La chute de la livre vendredi « montre que les investisseurs sont de plus en plus inquiets de l’imminence d’une crise monétaire totale », souligne dans une note David Cheetham, analyste chez XTB.

« Lobby des taux d’intérêt »

Face à cette situation, le président Erdogan a pointé vendredi un doigt accusateur en direction d’un mystérieux « lobby des taux d’intérêt » dont il n’a pas défini les contours.

« S’ils ont des dollars, nous, nous avons notre peuple, nous avons le droit et nous avons Allah ! », avait-il lancé dans un précédent discours, dans la nuit de jeudi à vendredi, des déclarations qui ont renforcé l’inquiétude des marchés.

Cette préoccupation a dépassé les frontières turques vendredi avec la parution d’un article du Financial Times selon lequel la Banque centrale européenne s’inquiète d’une éventuelle contagion de cette crise monétaire à certaines banques européennes très présentes en Turquie.

Des Allemandes Deutsche Bank et Commerzbank aux Italiennes UniCredit et Intesa Sanpaolo, en passant par l’Espagnole Santander, les actions de grandes banques européennes évoluaient dans le rouge vendredi dans la matinée, pénalisées par la crise de la livre turque.

« Les investisseurs voyaient la crise monétaire en Turquie comme un problème local.
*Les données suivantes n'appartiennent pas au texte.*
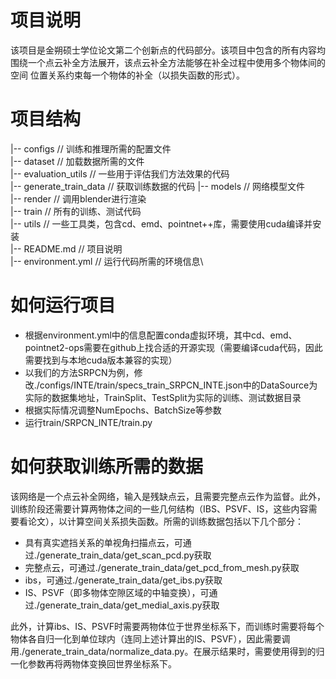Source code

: # 项目说明

该项目是金朔硕士学位论文第二个创新点的代码部分。该项目中包含的所有内容均围绕一个点云补全方法展开，该点云补全方法能够在补全过程中使用多个物体间的空间
位置关系约束每一个物体的补全（以损失函数的形式）。

# 项目结构

|-- configs                 // 训练和推理所需的配置文件\
|-- dataset                 // 加载数据所需的文件\
|-- evaluation_utils        // 一些用于评估我们方法效果的代码\
|-- generate_train_data     // 获取训练数据的代码
|-- models                  // 网络模型文件\
|-- render                  // 调用blender进行渲染\
|-- train                   // 所有的训练、测试代码\
|-- utils                   // 一些工具类，包含cd、emd、pointnet++库，需要使用cuda编译并安装\
|-- README.md               // 项目说明\
|-- environment.yml         // 运行代码所需的环境信息\

# 如何运行项目

- 根据environment.yml中的信息配置conda虚拟环境，其中cd、emd、pointnet2-ops需要在github上找合适的开源实现（需要编译cuda代码，因此需要找到与本地cuda版本兼容的实现）
- 以我们的方法SRPCN为例，修改./configs/INTE/train/specs_train_SRPCN_INTE.json中的DataSource为实际的数据集地址，TrainSplit、TestSplit为实际的训练、测试数据目录
- 根据实际情况调整NumEpochs、BatchSize等参数
- 运行train/SRPCN_INTE/train.py

# 如何获取训练所需的数据

该网络是一个点云补全网络，输入是残缺点云，且需要完整点云作为监督。此外，训练阶段还需要计算两物体之间的一些几何结构（IBS、PSVF、IS，这些内容需要看论文），以计算空间关系损失函数。所需的训练数据包括以下几个部分：
- 具有真实遮挡关系的单视角扫描点云，可通过./generate_train_data/get_scan_pcd.py获取
- 完整点云，可通过./generate_train_data/get_pcd_from_mesh.py获取
- ibs，可通过./generate_train_data/get_ibs.py获取
- IS、PSVF（即多物体空隙区域的中轴变换），可通过./generate_train_data/get_medial_axis.py获取

此外，计算ibs、IS、PSVF时需要两物体位于世界坐标系下，而训练时需要将每个物体各自归一化到单位球内（连同上述计算出的IS、PSVF），因此需要调用./generate_train_data/normalize_data.py。在展示结果时，需要使用得到的归一化参数再将两物体变换回世界坐标系下。


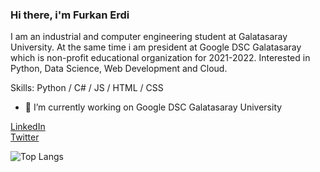 ### Hi there, i'm Furkan Erdi

I am an industrial and computer engineering student at Galatasaray University. At the same time i am president at Google DSC Galatasaray which is non-profit educational organization for 2021-2022. Interested in Python, Data Science, Web Development and Cloud.

Skills: Python / C# / JS / HTML / CSS

- 🔭 I’m currently working on Google DSC Galatasaray University


[LinkedIn](https://www.linkedin.com/in/furkanerdi/)
<br>
[Twitter](https://twitter.com/erdthebard)
<br>

![Top Langs](https://github-readme-stats.vercel.app/api/top-langs/?username=helizac&layout=compact&theme=github_dark)
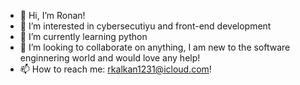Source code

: - 👋 Hi, I’m Ronan!
- 👀 I’m interested in cybersecutiyu and front-end development
- 🌱 I’m currently learning python
- 💞️ I’m looking to collaborate on anything, I am new to the software enginnering world and would love any help!
- 📫 How to reach me: rkalkan1231@icloud.com!

<!---
rkalkan-a/rkalkan-a is a ✨ special ✨ repository because its `README.md` (this file) appears on your GitHub profile.
You can click the Preview link to take a look at your changes.
--->
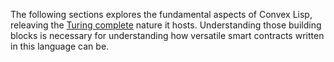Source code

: The following sections explores the fundamental aspects of Convex Lisp, releaving the [Turing complete](https://en.wikipedia.org/wiki/Turing_completeness)
nature it hosts. Understanding those building blocks is necessary for understanding how versatile smart contracts written in this language can be.
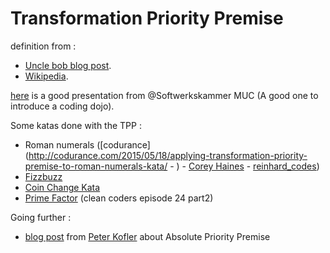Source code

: # Transformation Priority Premise

definition from :
 - [Uncle bob blog post](http://blog.8thlight.com/uncle-bob/2013/05/27/TheTransformationPriorityPremise.html).
 - [Wikipedia](https://en.wikipedia.org/wiki/Transformation_Priority_Premise).
 
[here](http://fr.slideshare.net/davidvoelkel/transformation-priority-premise-softwerkskammer-muc)  is a good presentation from @Softwerkskammer MUC (A good one to introduce a coding dojo).

Some katas done with the TPP :
 - Roman numerals ([codurance](http://codurance.com/2015/05/18/applying-transformation-priority-premise-to-roman-numerals-kata/ - ) - [Corey Haines](http://blog.coreyhaines.com/2012/12/roman-numerals-kata-with-commentary.html) - [reinhard_codes](https://reinhard.codes/2016/03/04/the-transformation-priority-premise/))
 - [Fizzbuzz](https://github.com/up1/kata.tpp.fizzbuzz)
 - [Coin Change Kata](https://8thlight.com/blog/micah-martin/2012/11/17/transformation-priority-premise-applied.html)
 - [Prime Factor](https://cleancoders.com/episode/clean-code-episode-24-p2/show) (clean coders episode 24 part2)
 
Going further : 
 - [blog post](http://blog.code-cop.org/2016/08/absolute-priority-premise-example.html) from [Peter Kofler](https://twitter.com/codecopkofler) about Absolute Priority Premise

 
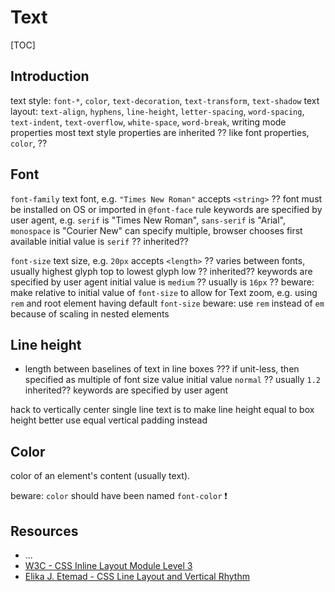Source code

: # Text

[TOC]


<!-- ToDo: finish -->

## Introduction

text style: `font-*`, `color`, `text-decoration`, `text-transform`, `text-shadow`
text layout: `text-align`, `hyphens`, `line-height`, `letter-spacing`, `word-spacing`, `text-indent`, `text-overflow`, `white-space`, `word-break`, writing mode properties
most text style properties are inherited ?? like font properties, `color`, ??


## Font

`font-family`
text font, e.g. `"Times New Roman"`
accepts `<string>` ??
font must be installed on OS or imported in `@font-face` rule
keywords are specified by user agent, e.g. `serif` is "Times New Roman", `sans-serif` is "Arial", `monospace` is "Courier New"
can specify multiple, browser chooses first available
initial value is `serif` ??
inherited??

`font-size`
text size, e.g. `20px`
accepts `<length>` ??
varies between fonts, usually highest glyph top to lowest glyph low ??
inherited??
keywords are specified by user agent
initial value is `medium` ?? usually is `16px` ??
beware: make relative to initial value of `font-size` to allow for Text zoom, e.g. using `rem` and root element having default `font-size`
beware: use `rem`  instead of `em` because of scaling in nested elements



## Line height

- length between baselines of text in line boxes ???
if unit-less, then specified as multiple of font size value
initial value `normal` ?? usually `1.2`
inherited??
keywords are specified by user agent

hack to vertically center single line text is to make line height equal to box height
better use equal vertical padding instead


## Color

<!-- ToDo: finish, see css-color -->

color of an element's content (usually text).

beware: `color` should have been named `font-color` ❗️



## Resources

- ...
- [W3C - CSS Inline Layout Module Level 3](https://www.w3.org/TR/css-inline-3)
- [Elika J. Etemad - CSS Line Layout and Vertical Rhythm](https://www.youtube.com/watch?v=OtlGo48iTOk)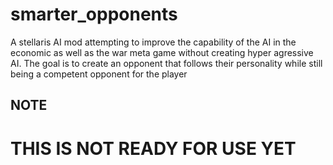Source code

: # smarter_opponents
A stellaris AI mod attempting to improve the capability of the AI in the economic as well as the war meta game without creating hyper agressive AI. The goal is to create an opponent that follows their personality while still being a competent opponent for the player

## NOTE
# THIS IS NOT READY FOR USE YET
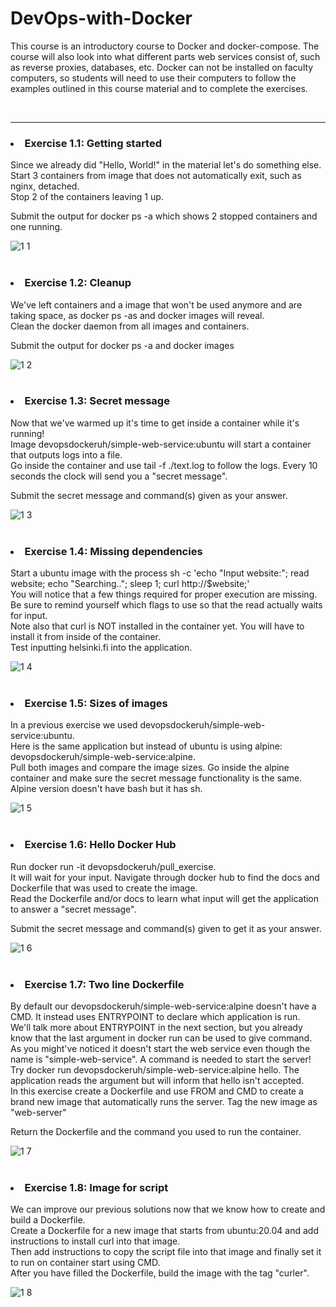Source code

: # DevOps-with-Docker
This course is an introductory course to Docker and docker-compose. The course will also look into what different parts web services consist of, such as reverse proxies, databases, etc. Docker can not be installed on faculty computers, so students will need to use their computers to follow the examples outlined in this course material and to complete the exercises.

<br>
<hr></hr>
<h3><li> Exercise 1.1: Getting started</h3>
Since we already did "Hello, World!" in the material let's do something else.<br>
Start 3 containers from image that does not automatically exit, such as nginx, detached.<br>
Stop 2 of the containers leaving 1 up.

Submit the output for docker ps -a which shows 2 stopped containers and one running.

![1 1](https://user-images.githubusercontent.com/94892289/208758756-94a13180-3bb1-486d-b02c-6dc3aaf9a563.png)
<br> <br>

<h3><li> Exercise 1.2: Cleanup</h3>
We've left containers and a image that won't be used anymore and are taking space, as docker ps -as and docker images will reveal.<br>
Clean the docker daemon from all images and containers.

Submit the output for docker ps -a and docker images

![1 2](https://user-images.githubusercontent.com/94892289/208759409-3d097458-ff9f-4541-b6d6-e58bd12a41ac.png)
<br> <br>

<h3><li> Exercise 1.3: Secret message</h3>
Now that we've warmed up it's time to get inside a container while it's running!<br>
Image devopsdockeruh/simple-web-service:ubuntu will start a container that outputs logs into a file. <br>
Go inside the container and use tail -f ./text.log to follow the logs. Every 10 seconds the clock will send you a "secret message".

Submit the secret message and command(s) given as your answer.

![1 3](https://user-images.githubusercontent.com/94892289/208759598-ae613788-f463-4ae7-a932-71bf21bf956c.png)
<br> <br>
  
<h3><li> Exercise 1.4: Missing dependencies</h3>
Start a ubuntu image with the process sh -c 'echo "Input website:"; read website; echo "Searching.."; sleep 1; curl http://$website;'<br>
You will notice that a few things required for proper execution are missing. <br>
Be sure to remind yourself which flags to use so that the read actually waits for input.<br>
Note also that curl is NOT installed in the container yet. You will have to install it from inside of the container.<br>
Test inputting helsinki.fi into the application.
  
![1 4](https://user-images.githubusercontent.com/94892289/208760846-9512f187-401d-45d2-b912-f1b7bf0bf270.png)
<br> <br>

<h3><li> Exercise 1.5: Sizes of images</h3>
In a previous exercise we used devopsdockeruh/simple-web-service:ubuntu.<br>
Here is the same application but instead of ubuntu is using alpine: devopsdockeruh/simple-web-service:alpine.<br>
Pull both images and compare the image sizes. Go inside the alpine container and make sure the secret message functionality is the same.<br>
  Alpine version doesn't have bash but it has sh.
  
![1 5](https://user-images.githubusercontent.com/94892289/208764609-5963ce75-aacb-47b1-8c99-dbd3a2bef420.png)
<br> <br>
  
<h3><li>Exercise 1.6: Hello Docker Hub</h3>
Run docker run -it devopsdockeruh/pull_exercise.<br>
It will wait for your input. Navigate through docker hub to find the docs and Dockerfile that was used to create the image.<br>
Read the Dockerfile and/or docs to learn what input will get the application to answer a "secret message".

Submit the secret message and command(s) given to get it as your answer.

![1 6](https://user-images.githubusercontent.com/94892289/208764836-c495d620-3446-450e-87b4-de6c52c79b29.png)
<br> <br>

<h3><li>Exercise 1.7: Two line Dockerfile</h3>
By default our devopsdockeruh/simple-web-service:alpine doesn't have a CMD. It instead uses ENTRYPOINT to declare which application is run.<br>
We'll talk more about ENTRYPOINT in the next section, but you already know that the last argument in docker run can be used to give command.<br>
As you might've noticed it doesn't start the web service even though the name is "simple-web-service". A command is needed to start the server!<br>
Try docker run devopsdockeruh/simple-web-service:alpine hello. The application reads the argument but will inform that hello isn't accepted.<br>
In this exercise create a Dockerfile and use FROM and CMD to create a brand new image that automatically runs the server. Tag the new image as "web-server"

Return the Dockerfile and the command you used to run the container.
  
![1 7](https://user-images.githubusercontent.com/94892289/208766075-b4774037-b9a9-417e-a11c-a87911eaf9c5.png)
<br> <br>
  
<h3><li>Exercise 1.8: Image for script</h3>
We can improve our previous solutions now that we know how to create and build a Dockerfile.<br>
Create a Dockerfile for a new image that starts from ubuntu:20.04 and add instructions to install curl into that image. <br>
Then add instructions to copy the script file into that image and finally set it to run on container start using CMD.<br>
After you have filled the Dockerfile, build the image with the tag "curler".<br>

![1 8](https://user-images.githubusercontent.com/94892289/208766420-60bc919d-c2a4-4948-9f75-a3c453c5c356.png)
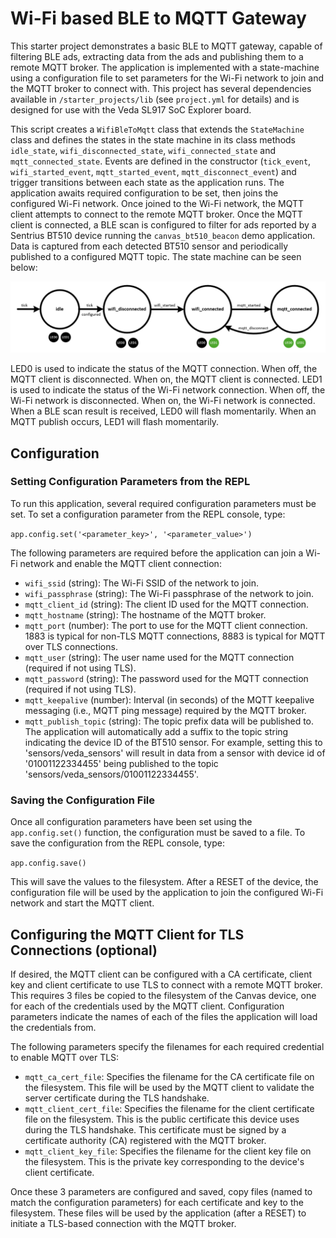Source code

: # Wi-Fi based BLE to MQTT Gateway
This starter project demonstrates a basic BLE to MQTT gateway, capable of filtering BLE ads, extracting data from the ads and publishing them to a remote MQTT broker. The application is implemented with a state-machine using a configuration file to set parameters for the Wi-Fi network to join and the MQTT broker to connect with. This project has several dependencies available in `/starter_projects/lib` (see `project.yml` for details) and is designed for use with the Veda SL917 SoC Explorer board.

This script creates a `WifiBleToMqtt` class that extends the `StateMachine` class and defines the states in the state machine in its class methods `idle_state`, `wifi_disconnected_state`, `wifi_connected_state` and `mqtt_connected_state`. Events are defined in the constructor (`tick_event`, `wifi_started_event`, `mqtt_started_event`, `mqtt_disconnect_event`) and trigger transitions between each state as the application runs. The application awaits required configuration to be set, then joins the configured Wi-Fi network. Once joined to the Wi-Fi network, the MQTT client attempts to connect to the remote MQTT broker. Once the MQTT client is connected, a BLE scan is configured to filter for ads reported by a Sentrius BT510 device running the `canvas_bt510_beacon` demo application. Data is captured from each detected BT510 sensor and periodically published to a configured MQTT topic. The state machine can be seen below:

![State Diagram](./state_diagram.png)

LED0 is used to indicate the status of the MQTT connection. When off, the MQTT client is disconnected. When on, the MQTT client is connected.
LED1 is used to indicate the status of the Wi-Fi network connection. When off, the Wi-Fi network is disconnected. When on, the Wi-Fi network is connected.
When a BLE scan result is received, LED0 will flash momentarily.
When an MQTT publish occurs, LED1 will flash momentarily.

## Configuration
### Setting Configuration Parameters from the REPL
To run this application, several required configuration parameters must be set. To set a configuration parameter from the REPL console, type:

`app.config.set('<parameter_key>', '<parameter_value>')`

The following parameters are required before the application can join a Wi-Fi network and enable the MQTT client connection:
* `wifi_ssid` (string): The Wi-Fi SSID of the network to join.
* `wifi_passphrase` (string): The Wi-Fi passphrase of the network to join.
* `mqtt_client_id` (string): The client ID used for the MQTT connection.
* `mqtt_hostname` (string): The hostname of the MQTT broker.
* `mqtt_port` (number): The port to use for the MQTT client connection. 1883 is typical for non-TLS MQTT connections, 8883 is typical for MQTT over TLS connections.
* `mqtt_user` (string): The user name used for the MQTT connection (required if not using TLS).
* `mqtt_password` (string): The password used for the MQTT connection (required if not using TLS).
* `mqtt_keepalive` (number): Interval (in seconds) of the MQTT keepalive messaging (i.e., MQTT ping message) required by the MQTT broker.
* `mqtt_publish_topic` (string): The topic prefix data will be published to. The application will automatically add a suffix to the topic string indicating the device ID of the BT510 sensor. For example, setting this to 'sensors/veda_sensors' will result in data from a sensor with device id of '01001122334455' being published to the topic 'sensors/veda_sensors/01001122334455'.

### Saving the Configuration File
Once all configuration parameters have been set using the `app.config.set()` function, the configuration must be saved to a file. To save the configuration from the REPL console, type:

`app.config.save()`

This will save the values to the filesystem. After a RESET of the device, the configuration file will be used by the application to join the configured Wi-Fi network and start the MQTT client.

## Configuring the MQTT Client for TLS Connections (optional)
If desired, the MQTT client can be configured with a CA certificate, client key and client certificate to use TLS to connect with a remote MQTT broker. This requires 3 files be copied to the filesystem of the Canvas device, one for each of the credentials used by the MQTT client. Configuration parameters indicate the names of each of the files the application will load the credentials from.

The following parameters specify the filenames for each required credential to enable MQTT over TLS:
* `mqtt_ca_cert_file`: Specifies the filename for the CA certificate file on the filesystem. This file will be used by the MQTT client to validate the server certificate during the TLS handshake.
* `mqtt_client_cert_file`: Specifies the filename for the client certificate file on the filesystem. This is the public certificate this device uses during the TLS handshake. This certificate must be signed by a certificate authority (CA) registered with the MQTT broker.
* `mqtt_client_key_file`: Specifies the filename for the client key file on the filesystem. This is the private key corresponding to the device's client certificate.

Once these 3 parameters are configured and saved, copy files (named to match the configuration parameters) for each certificate and key to the filesystem. These files will be used by the application (after a RESET) to initiate a TLS-based connection with the MQTT broker.
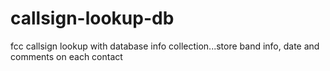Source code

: # callsign-lookup-db
fcc callsign lookup with database info collection...store band info, date and comments on each contact
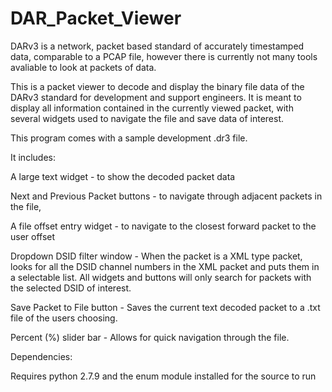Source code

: # DAR_Packet_Viewer 

DARv3 is a network, packet based standard of accurately timestamped data, comparable to a PCAP file, however there is currently not many tools avaliable to look at packets of data. 

This is a packet viewer to decode and display the binary file data of the DARv3 standard for development and support engineers. It is meant to display all information contained in the currently viewed packet, with several widgets used to navigate the file and save data of interest.

This program comes with a sample development .dr3 file.

It includes: 

A large text widget - to show the decoded packet data 

Next and Previous Packet buttons - to navigate through adjacent packets in the file, 

A file offset entry widget - to navigate to the closest forward packet to the user offset

Dropdown DSID filter window - When the packet is a XML type packet, looks for all the DSID channel numbers in the XML packet and puts them in a selectable list. All widgets and buttons will only search for packets with the selected DSID of interest.

Save Packet to File button - Saves the current text decoded packet to a .txt file of the users choosing.

Percent (%) slider bar - Allows for quick navigation through the file.


Dependencies:

Requires python 2.7.9 and the enum module installed for the source to run

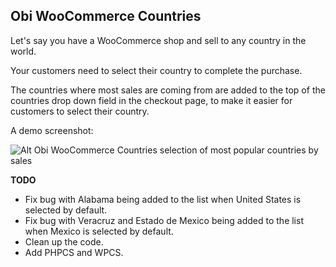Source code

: ## Obi WooCommerce Countries

Let's say you have a WooCommerce shop and sell to any country in the world.

Your customers need to select their country to complete the purchase.

The countries where most sales are coming from are added to the top of the countries drop down field in the checkout page, to make it easier for customers to select their country.

A demo screenshot:

![Alt Obi WooCommerce Countries selection of most popular countries by sales](https://obijuan.dev/wp-content/uploads/2023/07/obi-woocommerce-countries.png)

**TODO**

* Fix bug with Alabama being added to the list when United States is selected by default.
* Fix bug with Veracruz and Estado de Mexico being added to the list when Mexico is selected by default.
* Clean up the code.
* Add PHPCS and WPCS.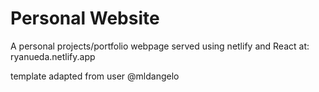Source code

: # Personal Website

A personal projects/portfolio webpage served using netlify and React at: <br>
<src>ryanueda.netlify.app</src>

template adapted from user @mldangelo
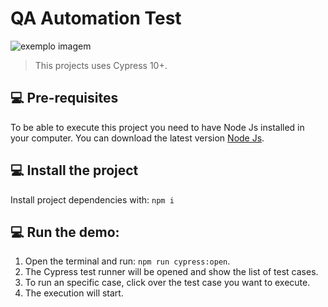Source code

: # QA Automation Test 

<img src="https://media-exp1.licdn.com/dms/image/C4E0BAQF1dg2KtKFdPg/company-logo_200_200/0/1626295436859?e=2159024400&v=beta&t=Ib_T9PXXQxkHRKnj3Oe65EKuR6EAh01IgAA6IGvU0FY" alt="exemplo imagem">

> This projects uses Cypress 10+.


## 💻 Pre-requisites

To be able to execute this project you need to have Node Js installed in your computer. You can download the latest version [Node Js](https://nodejs.org/es/download/).



## 💻 Install the project

Install project dependencies with: `npm i`



## 💻 Run the demo: 
1. Open the terminal and run: `npm run cypress:open`.
2. The Cypress test runner will be opened and show the list of test cases. 
3. To run an specific case, click over the test case you want to execute.
4. The execution will start.

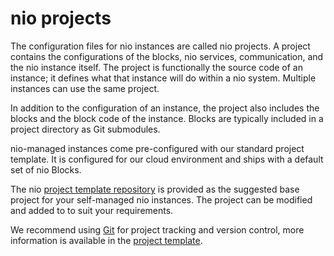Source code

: # nio projects

The configuration files for nio instances are called nio projects. A project contains the configurations of the blocks, nio services, communication, and the nio instance itself. The project is functionally the source code of an instance; it defines what that instance will do within a nio system. Multiple instances can use the same project.

In addition to the configuration of an instance, the project also includes the blocks and the block code of the instance. Blocks are typically included in a project directory as Git submodules.

nio-managed instances come pre-configured with our standard project template. It is configured for our cloud environment and ships with a default set of nio Blocks.

The nio [project template repository](https://github.com/niolabs/project_template) is provided as the suggested base project for your self-managed nio instances. The project can be modified and added to to suit your requirements.

We recommend using [Git](https://git-scm.com/) for project tracking and version control, more information is available in the [project template](https://github.com/niolabs/project_template).
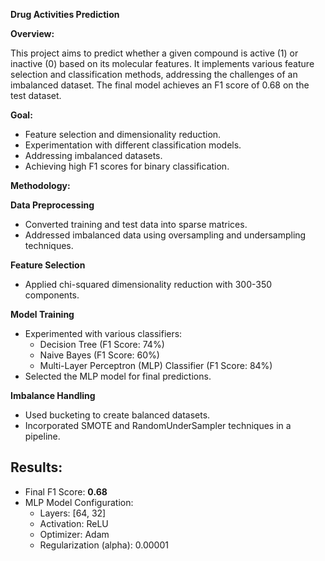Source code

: **Drug Activities Prediction**

**Overview:**

This project aims to predict whether a given compound is active (1) or inactive (0) based on its molecular features. It implements various feature selection and classification methods, addressing the challenges of an imbalanced dataset. The final model achieves an F1 score of 0.68 on the test dataset.

**Goal:**

* Feature selection and dimensionality reduction.  
* Experimentation with different classification models.  
* Addressing imbalanced datasets.  
* Achieving high F1 scores for binary classification.

**Methodology:**

**Data Preprocessing**

* Converted training and test data into sparse matrices.  
* Addressed imbalanced data using oversampling and undersampling techniques.

**Feature Selection**

* Applied chi-squared dimensionality reduction with 300-350 components.

**Model Training**

* Experimented with various classifiers:  
  * Decision Tree (F1 Score: 74%)  
  * Naive Bayes (F1 Score: 60%)  
  * Multi-Layer Perceptron (MLP) Classifier (F1 Score: 84%)  
* Selected the MLP model for final predictions.

**Imbalance Handling**

* Used bucketing to create balanced datasets.  
* Incorporated SMOTE and RandomUnderSampler techniques in a pipeline.

## **Results:**

* Final F1 Score: **0.68**  
* MLP Model Configuration:  
  * Layers: \[64, 32\]  
  * Activation: ReLU  
  * Optimizer: Adam  
  * Regularization (alpha): 0.00001

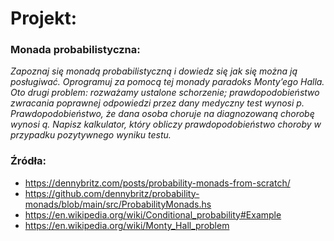 # Projekt:
### Monada probabilistyczna:
*Zapoznaj się monadą probabilistyczną i dowiedz się jak się można ją posługiwać. Oprogramuj za
pomocą tej monady paradoks Monty’ego Halla. Oto drugi problem: rozważamy ustalone
schorzenie; prawdopodobieństwo zwracania poprawnej odpowiedzi przez dany medyczny test
wynosi p. Prawdopodobieństwo, że dana osoba choruje na diagnozowaną chorobę wynosi q.
Napisz kalkulator, który obliczy prawdopodobieństwo choroby w przypadku pozytywnego
wyniku testu.*

### Źródła:
- https://dennybritz.com/posts/probability-monads-from-scratch/
- https://github.com/dennybritz/probability-monads/blob/main/src/ProbabilityMonads.hs
- https://en.wikipedia.org/wiki/Conditional_probability#Example
- https://en.wikipedia.org/wiki/Monty_Hall_problem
Cependant, il semble que la rapidité de la chute (de la livre) renforce les inquiétudes d’une possible exposition de banques européennes au système bancaire turc », souligne Michael Hewson, un analyste de CMC Markets.

Crise de confiance

Visiblement soucieux d’envoyer des signaux positifs aux marchés, le nouveau ministre des Finances Berat Albayrak, qui est également le gendre du président Erdogan, a insisté sur l' »importance » selon lui de l' »indépendance de la banque centrale » turque.

Depuis sa nomination à ce poste après la réélection de M. Erdogan en juin, M. Albayrak s’est efforcé sans succès d’apaiser les marchés qui voient d’un mauvais oeil la mainmise croissante sur les affaires économiques du président dont les positions peu orthodoxes inquiètent.

M. Erdogan, qui s’est octroyé l’ensemble des pouvoirs exécutifs aux termes d’une révision constitutionnelle controversée et nomme ainsi directement le gouverneur de la banque centrale, est ainsi un « ennemi » autoproclamé des taux d’intérêt.

Or de nombreux économistes appellent de leurs voeux une hausse des taux d’intérêt de la banque centrale afin d’enrayer l’inflation, un levier traditionnellement utilisé dans le monde pour maîtriser la hausse des prix et soutenir la monnaie nationale.

L’agonie de la livre turque cette semaine n’a quasiment pas été traitée par les principales chaînes de télévision et les journaux à grand tirage, pour la plupart contrôlés par le pouvoir.